This week we met with a professor in the mechanical engineering department and asked him to review our gear hub design. Upon first look, he commented that our design was reminiscent of a manual automotive transmission. Automotive transmissions use a piece called a synchronizer (pictured below) to slide back and forth along an axle and engage different gears. Our design utilizes a similar concept. In our most recent prototype we decided to use 4 knob protrusions instead of the many teeth shown on the synchronizer. We learned this week that the teeth would actually be just as durable as the knobs, and would make the shifting much smoother. 

Our meeting also opened our minds to the possibility of utilizing automotive components in our design. These components are much more common and available than bike parts. In the upcoming week, we are going to evaluate the feasibility of using a dual shaft gear box, similar to a manual car transmission. Our goal in doing this is to reduce the cost of our hub by reducing the number of custom components. Meanwhile, we are continuing to search for and contact potential manufacturers.

In our previous oral report, we discussed the modification of the clutch/gear system to use clutch plates that engage laterally along the face of the gears instead of vertically. We have been woking to incorporate this design into our SolidWorks prototype and run a quantitative torque analysis.

In the meantime we have also begun brainstorming for our next prototype: the 3 gear system that adds a direct 1:1 drive. Our current plan is to use the same prototype as our 2 gear system but to add in a lever that moves the entire input hub closer to the output. This forces both the input hub and the output hub into connection via the ring gear and allows the sun and planetary gears to spin freely. The hub could then be moved back into the reverse drive position and the user will be able to shift between high and low gears as previously explained.

We were able to borrow a tool from a local bike mechanic that we thought would be able to remove the inner piece (mentioned in previous update). However, upon attempting to use the tool, we found that it was sized for a slightly smaller hub (picture below). As a result, we were still unable to completely disassemble the hub. We are in the process of contacting more local shops in order to find the right tool for our hub.

In the meantime, we have begun to model the hub using Creo Parametric 3D Modeling Software. Our hope is that by modeling the entire hub virtually, we will be able to virtually modify and test our designs without the need for heavy equipment and without damaging our current hub. Modeling the hub in Creo will be slow because we have to teach ourselves how to use the software along the way. However, we believe that this is an important investment of our time at this stage in the project.

Rowheels Project Update #1 Presentation Slides

Our final design needs to utilize existing commercial parts as much as possible. We decided to order and evaluate a Sturmey Archer 3-Speed Internal AW Hub in order to better understand how a gear hub functions. After taking apart and examining the hub, we plan to evaluate the feasibility of modifying the hub to reverse the first and third gears.

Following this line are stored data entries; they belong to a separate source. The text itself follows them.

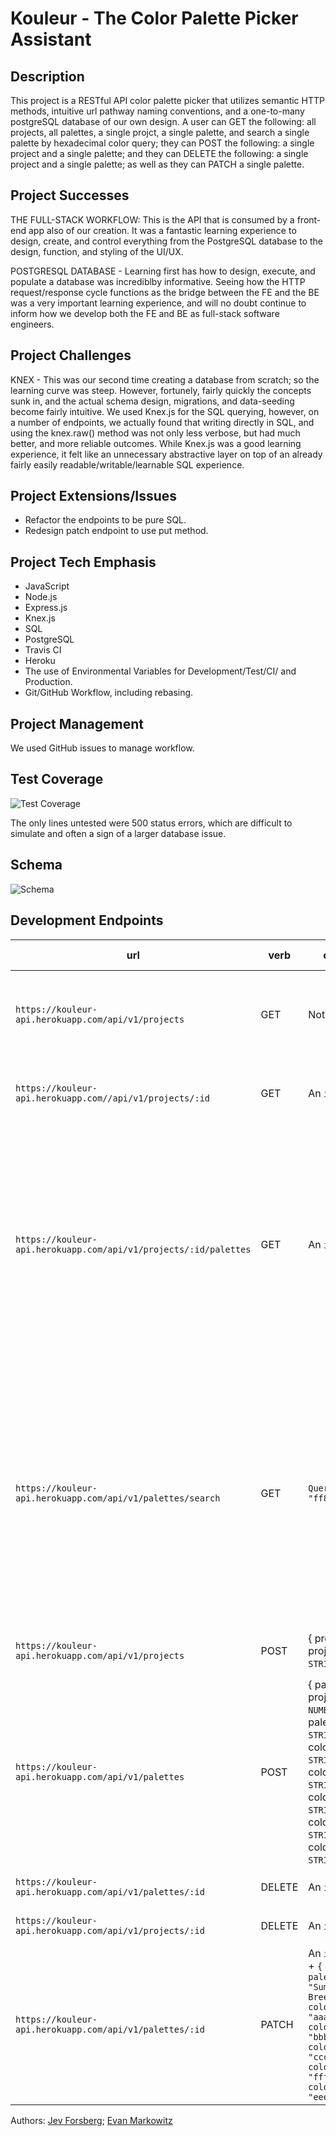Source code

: # Kouleur - The Color Palette Picker Assistant

## Description

This project is a RESTful API color palette picker that utilizes semantic HTTP methods, intuitive url pathway naming conventions, and a one-to-many postgreSQL database of our own design. A user can GET the following: all projects, all palettes, a single projct, a single palette, and search a single palette by hexadecimal color query; they can POST the following: a single project and a single palette; and they can DELETE the following: a single project and a single palette; as well as they can PATCH a single palette.

## Project Successes

THE FULL-STACK WORKFLOW: This is the API that is consumed by a front-end app also of our creation. It was a fantastic learning experience to design, create, and control everything from the PostgreSQL database to the design, function, and styling of the UI/UX.

POSTGRESQL DATABASE - Learning first has how to design, execute, and populate a database was incrediblby informative. Seeing how the HTTP request/response cycle functions as the bridge between the FE and the BE was a very important learning experience, and will no doubt continue to inform how we develop both the FE and BE as full-stack software engineers.

## Project Challenges

KNEX - This was our second time creating a database from scratch; so the learning curve was steep. However, fortunely, fairly quickly the concepts sunk in, and the actual schema design, migrations, and data-seeding become fairly intuitive. We used Knex.js for the SQL querying, however, on a number of endpoints, we actually found that writing directly in SQL, and  using the knex.raw() method was not only less verbose, but had much better, and more reliable outcomes. While Knex.js was a good learning experience, it felt like an unnecessary abstractive layer on top of an already fairly easily readable/writable/learnable SQL experience.

## Project Extensions/Issues

* Refactor the endpoints to be pure SQL.
* Redesign patch endpoint to use put method.

## Project Tech Emphasis

* JavaScript
* Node.js
* Express.js
* Knex.js
* SQL
* PostgreSQL
* Travis CI
* Heroku
* The use of Environmental Variables for Development/Test/CI/ and Production.
* Git/GitHub Workflow, including rebasing.

## Project Management

We used GitHub issues to manage workflow.

## Test Coverage

![Test Coverage](./assets/Kouleur-FE-Test-Coverage.png)

The only lines untested were 500 status errors, which are difficult to simulate and often a sign of a larger database issue.

## Schema

![Schema](assets/DB-Schema.png)

## Development Endpoints

| url | verb | options | sample response |
| ----|------|---------|---------------- |
| `https://kouleur-api.herokuapp.com/api/v1/projects` | GET | Not Needed | An array of all projects: `[ { id: 1, project_name: 'Warm Kouleurs'}, { Next Project Object } ]` |
| `https://kouleur-api.herokuapp.com//api/v1/projects/:id` | GET | An `id` param | A single project: `{ id: 1, project_name: 'Warm Kouleurs' }` |
| `https://kouleur-api.herokuapp.com/api/v1/projects/:id/palettes` | GET | An `id` param | All the palettes for a specific project: `[ { id: 1, project_id: 1, palette_name: "Summertime Breeze", color_1: "91a6ff", color_2: "ff88dc", color_3: "faff7f", color_4: "ffffff", color_5: "ff5154" }, { Next Palette Object} ]` |
| `https://kouleur-api.herokuapp.com/api/v1/palettes/search` | GET | `Query: "ff88dc"` | Search for and return a specific Palette that contains the hexadecimal query as a color value: `{ id: 1, project_id: 1, palette_name: "Summertime Breeze", color_1: "91a6ff", color_2: "ff88dc", color_3: "faff7f", color_4: "ffffff", color_5: "ff5154" }` |
| `https://kouleur-api.herokuapp.com/api/v1/projects` | POST | { project: { project_name: `STRING` } } | Returns the id of the newly made Project: `{ id: 11 }` |
| `https://kouleur-api.herokuapp.com/api/v1/palettes` | POST | { palette: { project_id: `NUMBER`, palette_name: `STRING`, color_1: `STRING`, color_2: `STRING`, color_3: `STRING`, color_4: `STRING`, color_5: `STRING` } } | The new palette's id: `{ id: 12 }` |
| `https://kouleur-api.herokuapp.com/api/v1/palettes/:id` | DELETE | An `id` param | The deleted Palette's id: `{ id: 13 }` |
| `https://kouleur-api.herokuapp.com/api/v1/projects/:id` | DELETE | An `id` param | The deleted Projects's id: `{ id: 14 }` |
| `https://kouleur-api.herokuapp.com/api/v1/palettes/:id` | PATCH | An `id` param + `{ palette_name: "Summertime Breeze", color_1: "aaaaaa", color_2: "bbbbbb", color_3: "cccccc", color_4: "ffffff", color_5: "eeeeee" }` | The patched Palette's id: `{ id: 14 }` |

Authors: [Jev Forsberg](https://github.com/baldm0mma/); [Evan Markowitz](https://github.com/evanmarkowitz)
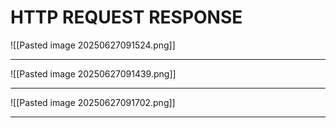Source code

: # HTTP REQUEST RESPONSE

![[Pasted image 20250627091524.png]]

---
![[Pasted image 20250627091439.png]]

---
![[Pasted image 20250627091702.png]]

---
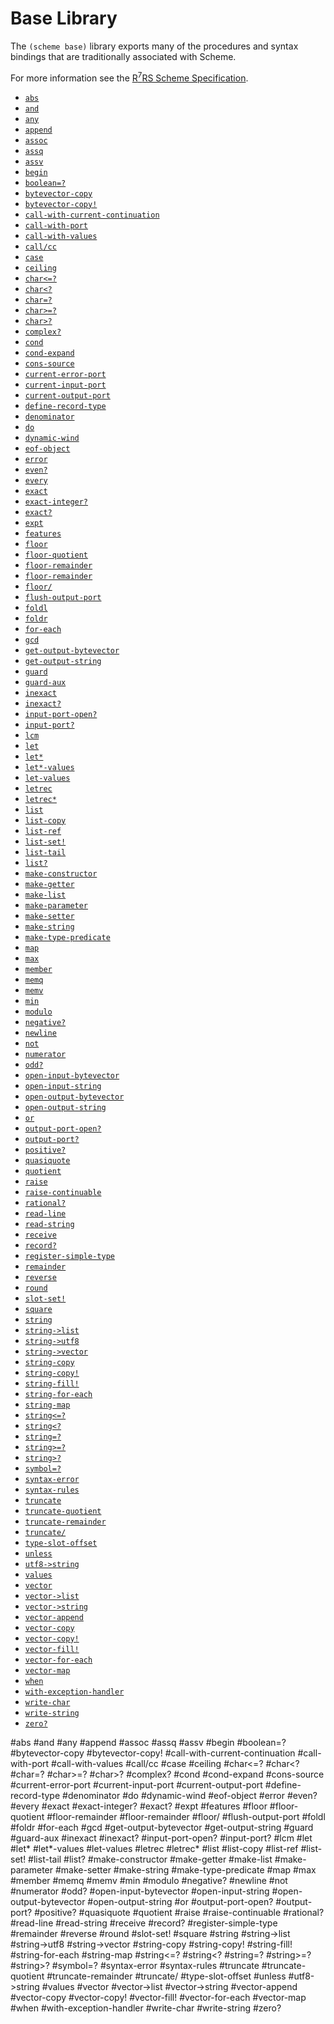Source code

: # Base Library

The `(scheme base)` library exports many of the procedures and syntax bindings that are traditionally associated with Scheme.

For more information see the [R<sup>7</sup>RS Scheme Specification](../../r7rs.pdf).

- [`abs`](#abs)
- [`and`](#and)
- [`any`](#any)
- [`append`](#append)
- [`assoc`](#assoc)
- [`assq`](#assq)
- [`assv`](#assv)
- [`begin`](#begin)
- [`boolean=?`](#boolean)
- [`bytevector-copy`](#bytevector-copy)
- [`bytevector-copy!`](#bytevector-copy-1)
- [`call-with-current-continuation`](#call-with-current-continuation)
- [`call-with-port`](#call-with-port)
- [`call-with-values`](#call-with-values)
- [`call/cc`](#callcc)
- [`case`](#case)
- [`ceiling`](#ceiling)
- [`char<=?`](#char)
- [`char<?`](#char-1)
- [`char=?`](#char-2)
- [`char>=?`](#char-3)
- [`char>?`](#char-4)
- [`complex?`](#complex)
- [`cond`](#cond)
- [`cond-expand`](#cond-expand)
- [`cons-source`](#cons-source)
- [`current-error-port`](#current-error-port)
- [`current-input-port`](#current-input-port)
- [`current-output-port`](#current-output-port)
- [`define-record-type`](#define-record-type)
- [`denominator`](#denominator)
- [`do`](#do)
- [`dynamic-wind`](#dynamic-wind)
- [`eof-object`](#eof-object)
- [`error`](#error)
- [`even?`](#even)
- [`every`](#every)
- [`exact`](#exact)
- [`exact-integer?`](#exact-integer)
- [`exact?`](#exact)
- [`expt`](#expt)
- [`features`](#features)
- [`floor`](#floor)
- [`floor-quotient`](#floor-quotient)
- [`floor-remainder`](#floor-remainder)
- [`floor-remainder`](#floor-remainder )
- [`floor/`](#floor-1)
- [`flush-output-port`](#flush-output-port)
- [`foldl`](#foldl)
- [`foldr`](#foldr)
- [`for-each`](#for-each)
- [`gcd`](#gcd)
- [`get-output-bytevector`](#get-output-bytevector)
- [`get-output-string`](#get-output-string)
- [`guard`](#guard)
- [`guard-aux`](#guard-aux)
- [`inexact`](#inexact)
- [`inexact?`](#inexact-1)
- [`input-port-open?`](#input-port-open)
- [`input-port?`](#input-port)
- [`lcm`](#lcm)
- [`let`](#let)
- [`let*`](#let-1)
- [`let*-values`](#let-values)
- [`let-values`](#let-values-1)
- [`letrec`](#letrec)
- [`letrec*`](#letrec-1)
- [`list`](#list)
- [`list-copy`](#list-copy)
- [`list-ref`](#list-ref)
- [`list-set!`](#list-set)
- [`list-tail`](#list-tail)
- [`list?`](#list-1)
- [`make-constructor`](#make-constructor)
- [`make-getter`](#make-getter)
- [`make-list`](#make-list)
- [`make-parameter`](#make-parameter)
- [`make-setter`](#make-setter)
- [`make-string`](#make-string)
- [`make-type-predicate`](#make-type-predicate)
- [`map`](#map)
- [`max`](#max)
- [`member`](#member)
- [`memq`](#memq)
- [`memv`](#memv)
- [`min`](#min)
- [`modulo`](#modulo)
- [`negative?`](#negative)
- [`newline`](#newline)
- [`not`](#not)
- [`numerator`](#numerator)
- [`odd?`](#odd)
- [`open-input-bytevector`](#open-input-bytevector)
- [`open-input-string`](#open-input-string)
- [`open-output-bytevector`](#open-output-bytevector)
- [`open-output-string`](#open-output-string)
- [`or`](#or)
- [`output-port-open?`](#output-port-open)
- [`output-port?`](#output-port)
- [`positive?`](#positive)
- [`quasiquote`](#quasiquote)
- [`quotient`](#quotient)
- [`raise`](#raise)
- [`raise-continuable`](#raise-continuable)
- [`rational?`](#rational)
- [`read-line`](#read-line)
- [`read-string`](#read-string)
- [`receive`](#receive)
- [`record?`](#record)
- [`register-simple-type`](#register-simple-type)
- [`remainder`](#remainder)
- [`reverse`](#reverse)
- [`round`](#round)
- [`slot-set!`](#slot-set)
- [`square`](#square)
- [`string`](#string)
- [`string->list`](#string-list)
- [`string->utf8`](#string-utf8)
- [`string->vector`](#string-vector)
- [`string-copy`](#string-copy)
- [`string-copy!`](#string-copy-1)
- [`string-fill!`](#string-fill)
- [`string-for-each`](#string-for-each)
- [`string-map`](#string-map)
- [`string<=?`](#string-1)
- [`string<?`](#string-2)
- [`string=?`](#string-3)
- [`string>=?`](#string-4)
- [`string>?`](#string-5)
- [`symbol=?`](#symbol)
- [`syntax-error`](#syntax-error)
- [`syntax-rules`](#syntax-rules)
- [`truncate`](#truncate)
- [`truncate-quotient`](#truncate-quotient)
- [`truncate-remainder`](#truncate-remainder)
- [`truncate/`](#truncate-1)
- [`type-slot-offset`](#type-slot-offset)
- [`unless`](#unless)
- [`utf8->string`](#utf8-string)
- [`values`](#values)
- [`vector`](#vector)
- [`vector->list`](#vector-list)
- [`vector->string`](#vector-string)
- [`vector-append`](#vector-append)
- [`vector-copy`](#vector-copy)
- [`vector-copy!`](#vector-copy-1)
- [`vector-fill!`](#vector-fill)
- [`vector-for-each`](#vector-for-each)
- [`vector-map`](#vector-map)
- [`when`](#when)
- [`with-exception-handler`](#with-exception-handler)
- [`write-char`](#write-char)
- [`write-string`](#write-string)
- [`zero?`](#zero)


#abs
#and
#any
#append
#assoc
#assq
#assv
#begin
#boolean=?
#bytevector-copy
#bytevector-copy!
#call-with-current-continuation
#call-with-port
#call-with-values
#call/cc
#case
#ceiling
#char<=?
#char<?
#char=?
#char>=?
#char>?
#complex?
#cond
#cond-expand
#cons-source
#current-error-port
#current-input-port
#current-output-port
#define-record-type
#denominator
#do
#dynamic-wind
#eof-object
#error
#even?
#every
#exact
#exact-integer?
#exact?
#expt
#features
#floor
#floor-quotient 
#floor-remainder
#floor-remainder 
#floor/ 
#flush-output-port
#foldl
#foldr
#for-each
#gcd
#get-output-bytevector
#get-output-string
#guard
#guard-aux
#inexact
#inexact?
#input-port-open?
#input-port?
#lcm
#let
#let*
#let*-values
#let-values
#letrec
#letrec*
#list
#list-copy
#list-ref
#list-set!
#list-tail
#list?
#make-constructor
#make-getter
#make-list
#make-parameter
#make-setter
#make-string
#make-type-predicate
#map
#max
#member
#memq
#memv
#min
#modulo
#negative?
#newline
#not
#numerator
#odd?
#open-input-bytevector
#open-input-string
#open-output-bytevector
#open-output-string
#or
#output-port-open?
#output-port?
#positive?
#quasiquote
#quotient
#raise
#raise-continuable
#rational?
#read-line
#read-string
#receive
#record?
#register-simple-type
#remainder
#reverse
#round
#slot-set!
#square
#string
#string->list
#string->utf8
#string->vector
#string-copy
#string-copy!
#string-fill!
#string-for-each
#string-map
#string<=?
#string<?
#string=?
#string>=?
#string>?
#symbol=?
#syntax-error
#syntax-rules
#truncate
#truncate-quotient 
#truncate-remainder 
#truncate/ 
#type-slot-offset
#unless
#utf8->string
#values
#vector
#vector->list
#vector->string
#vector-append
#vector-copy
#vector-copy!
#vector-fill!
#vector-for-each
#vector-map
#when
#with-exception-handler
#write-char
#write-string
#zero?
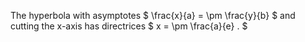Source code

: The hyperbola with asymptotes $  \frac{x}{a} = \pm \frac{y}{b} $ and
cutting the x-axis has directrices $ x = \pm \frac{a}{e} . $
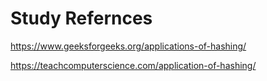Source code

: # Study Refernces

https://www.geeksforgeeks.org/applications-of-hashing/

https://teachcomputerscience.com/application-of-hashing/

First, we connected the 3-speed shifter and cable to the clutch. We observed the mechanism of the clutch response to movement of the shifter. Next we tested each gear ratio by spinning the power input for one full rotation and observing the rotation of the output. This was to verify that the hub functioned properly before we began the process of reverse engineering.

Next we utilized the instruction manuals and online forums to take the hub apart. We removed the main shaft from the outer hub shell. The Sturmey-Archer hub utilizes a planetary gear concept. The ring gear and planetary gears are located within the hub, while the hub itself functions as the power output. The sun gear is attached to the main shaft that also functions to move the clutch. We were able to remove the main shaft and observed the mechanism of the clutch and driver. As the shaft is in the low gear, the position of the clutch keeps the prongs of the ring gear retracted so that it does not engage the outer shell. The driver powers the ring to produce a 1:3 low gear ratio. The shaft is then moved laterally to the 2nd gear “middle” position. The clutch shifts so that the prongs of the ring gear move outwards and engage the outer shell. The driver still powers the ring gear in this position, which in turn powers the outer shell at a 1:1 ratio. In third gear, the divots at the end of the clutch engage the knobs on the back wall which are attached to the planet carrier. This allows the driver to power the planet carrier with the ring gear still attached to the outer shell which results in a 3:1 high gear ratio.

One challenge we are facing is whether it is possible to completely disassemble the hub to give us complete access to the gear systems. As of now we have only been able to take out the sun gear, clutch, and driver. We have not been able to remove the planet gear carrier from the external hub. Sturmey-Archer recently re-designed their hub and made it slightly more complicated and difficult to disassemble. We are working to address this difficulty.